On Tue, Apr 14, 2009 at 10:17 AM, David Lichteblau david@lichteblau.com wrote:
In Allegro CL and LispWorks, the situation is very different. They use UTF-16 to represent Lisp strings in memory, so surrogates aren't just forbidden in Lisp strings, user code actually needs to work with surrogates to be able to use all of Unicode.
My understanding was that they use UCS-2, i.e., they are limited to the BMP. AFAICT, their external formats don't produce surrogates in Lisp strings. (ACL doesn't. Didn't test Lispworks but its documentation specifically mentions the BMP and UCS-2.) They don't seem to have functions to deal with surrogates either.
SBCL has 21 bit characters like CCL and currently has characters for the surrogate code points. But I am not aware of any consensus that this is the right thing to do. Personally I think it's a bug and SBCL should be changed to do it like CCL.
I don't feel that strongly about either option. (I feel it's more important that the various Lisps agree on one of them.) That said, so far I haven't heard any compelling arguments in favor of having CODE-CHAR return NIL for such code points.
As far as I understand, the only Lisp with 21 bit characters whose author thinks that SBCL's behaviour is correct is ECL, but I failed to understand the reasoning behind that when it was being discussed on comp.lang.lisp.
[Assuming you're referring to the "Unicode and Common Lisp" thread. ab100561-286c-4570-aabc-72fd877f22ae@v18g2000pro.googlegroups.com http://groups.google.com/group/comp.lang.lisp/browse_thread/thread/97ff103aee76ada2]
I couldn't find where Juanjo argued for or against CODE-CHAR returning NIL for surrogates. His (somewhat unrelated) main point, IIUC, is that you shouldn't try to support full Unicode when all you have is 16-bit characters and instead restrict Unicode handling to the BMP. (U+0000 through U+FFFF.)
(As a side note, I find it a huge hassle to write code portable between the Lisp implementations with Unicode support. For CXML, I needed read time conditionals checking for UTF-16 Lisps. And it still doesn't actually work, because most of the other free libraries like Babel, CL-Unicode, and in turn, CL-PPCRE, expect 21 bit characters and are effectively broken on Allegro and LispWorks.)
I would argue that you're trying too hard. Would you support UTF-8 on CMUCL too? (Yes, I am aware that Unicode support for CMUCL is eminent. Using actual UTF-16... With surrogates... *sigh*) Just ignore/replace code points equal to or greater than CHAR-CODE-LIMIT.
Does that mean CXML won't pass the test suites for Allegro and Lispworks? So be it. If enough Allegro or Lispworks costumers have the need to deal with characters outside the BMP, they'll complain and it'll be fixed. Duane Rettig hints in that c.l.l thread that Allegro might support full 21-bit Unicode characters in the future. (But perhaps I'm being too optimistic. Perhaps you really really need to use CXML+Lispworks/Allegro along with characters outside the BMP? Then ignore what I said above, I guess.)
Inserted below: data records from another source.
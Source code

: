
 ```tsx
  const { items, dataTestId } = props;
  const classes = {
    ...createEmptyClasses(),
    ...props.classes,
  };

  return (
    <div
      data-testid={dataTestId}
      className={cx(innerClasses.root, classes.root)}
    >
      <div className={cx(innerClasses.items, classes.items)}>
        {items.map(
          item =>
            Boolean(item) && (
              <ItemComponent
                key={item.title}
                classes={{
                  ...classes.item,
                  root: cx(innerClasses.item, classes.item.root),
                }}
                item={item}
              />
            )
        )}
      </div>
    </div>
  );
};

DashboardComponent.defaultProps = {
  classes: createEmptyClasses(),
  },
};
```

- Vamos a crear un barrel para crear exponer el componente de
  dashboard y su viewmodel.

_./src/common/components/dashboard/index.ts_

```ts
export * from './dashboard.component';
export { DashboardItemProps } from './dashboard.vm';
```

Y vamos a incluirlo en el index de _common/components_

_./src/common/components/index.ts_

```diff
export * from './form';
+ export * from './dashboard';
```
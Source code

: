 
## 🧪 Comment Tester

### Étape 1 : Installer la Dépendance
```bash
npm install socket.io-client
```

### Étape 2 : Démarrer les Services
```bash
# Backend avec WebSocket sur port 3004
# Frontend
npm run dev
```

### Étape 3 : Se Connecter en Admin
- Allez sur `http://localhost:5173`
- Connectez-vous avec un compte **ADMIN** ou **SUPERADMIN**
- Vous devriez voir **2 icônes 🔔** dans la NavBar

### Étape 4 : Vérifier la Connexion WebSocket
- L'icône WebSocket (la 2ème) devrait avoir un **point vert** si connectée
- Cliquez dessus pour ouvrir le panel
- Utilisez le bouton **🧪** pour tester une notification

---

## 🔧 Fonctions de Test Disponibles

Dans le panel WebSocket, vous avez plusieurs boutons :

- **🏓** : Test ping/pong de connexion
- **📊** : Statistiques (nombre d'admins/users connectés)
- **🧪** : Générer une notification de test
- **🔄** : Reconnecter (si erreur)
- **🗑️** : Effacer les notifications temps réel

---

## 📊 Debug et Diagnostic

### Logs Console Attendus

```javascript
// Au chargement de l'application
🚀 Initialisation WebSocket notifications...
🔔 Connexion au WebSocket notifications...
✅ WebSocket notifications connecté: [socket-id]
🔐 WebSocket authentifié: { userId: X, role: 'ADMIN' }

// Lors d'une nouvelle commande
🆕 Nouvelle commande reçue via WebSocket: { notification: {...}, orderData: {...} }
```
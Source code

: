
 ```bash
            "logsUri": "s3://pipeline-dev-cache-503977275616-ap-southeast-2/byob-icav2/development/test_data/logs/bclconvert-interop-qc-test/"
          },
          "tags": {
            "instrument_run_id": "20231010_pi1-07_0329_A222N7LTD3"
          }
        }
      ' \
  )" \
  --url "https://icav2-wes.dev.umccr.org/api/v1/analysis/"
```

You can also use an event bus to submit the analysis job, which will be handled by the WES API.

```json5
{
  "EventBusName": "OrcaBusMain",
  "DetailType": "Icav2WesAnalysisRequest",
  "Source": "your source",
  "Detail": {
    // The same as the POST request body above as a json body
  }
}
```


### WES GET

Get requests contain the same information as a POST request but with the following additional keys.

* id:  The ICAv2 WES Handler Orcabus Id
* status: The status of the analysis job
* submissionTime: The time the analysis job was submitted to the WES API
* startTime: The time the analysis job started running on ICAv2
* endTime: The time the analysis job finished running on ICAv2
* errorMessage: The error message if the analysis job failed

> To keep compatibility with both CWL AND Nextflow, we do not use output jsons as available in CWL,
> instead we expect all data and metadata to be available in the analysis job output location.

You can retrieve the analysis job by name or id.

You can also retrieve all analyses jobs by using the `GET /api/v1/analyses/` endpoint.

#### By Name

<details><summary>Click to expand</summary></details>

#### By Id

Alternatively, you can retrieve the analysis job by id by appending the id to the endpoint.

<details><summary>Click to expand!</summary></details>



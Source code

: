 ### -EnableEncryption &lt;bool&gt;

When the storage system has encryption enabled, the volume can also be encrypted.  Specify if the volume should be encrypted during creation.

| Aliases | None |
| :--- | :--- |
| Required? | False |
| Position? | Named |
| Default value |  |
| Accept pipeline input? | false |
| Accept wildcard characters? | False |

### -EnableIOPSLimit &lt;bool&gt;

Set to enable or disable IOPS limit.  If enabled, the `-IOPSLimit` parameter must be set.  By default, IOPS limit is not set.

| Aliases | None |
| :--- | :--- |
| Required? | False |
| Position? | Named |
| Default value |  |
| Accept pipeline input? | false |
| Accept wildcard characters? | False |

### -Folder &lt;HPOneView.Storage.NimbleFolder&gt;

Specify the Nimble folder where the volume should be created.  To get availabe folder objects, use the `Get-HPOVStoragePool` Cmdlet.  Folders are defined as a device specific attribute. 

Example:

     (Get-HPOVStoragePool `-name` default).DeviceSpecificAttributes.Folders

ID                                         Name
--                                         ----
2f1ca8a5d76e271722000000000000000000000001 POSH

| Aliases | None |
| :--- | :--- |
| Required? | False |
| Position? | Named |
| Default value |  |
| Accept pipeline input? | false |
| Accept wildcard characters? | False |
My plan for Babel was not to assume 21-bit characters, but to punt on characters above the CHAR-CODE-LIMIT. (It doesn't do that properly at the moment. That's definitely a bug that will have to be fixed.)
Would you argue that it'd be better for Babel to instead use UTF-16 on Lispworks/Allegro? (Not a rhetorical question; if that turns out to be a good idea I'd change Babel in that direction.) What about UTF-8 for Lisps with 8-bit characters? I suspect that restricting oneself to a subset of Unicode is more robust and more manageable for portable programs.
While I have no ideas regarding UTF-8b, I think it worth pointing out that for the important use case of file names, there is a different way of achieving a round-trip involving file names in "might be UTF-8" format.
The idea is to interpret invalid UTF-8 bytes in Latin 1, but prefix them with the code point 0.
On encoding back to a file name, such null characters would be stripped again.
That sounds like worse a hack than UTF-8B because if you convert such a string into another encoding you'll get bogus characters with no indication of error instead of, say, replacement characters. (That seems to be a big advantage of representing invalid bytes as invalid characters. Doesn't that make sense?)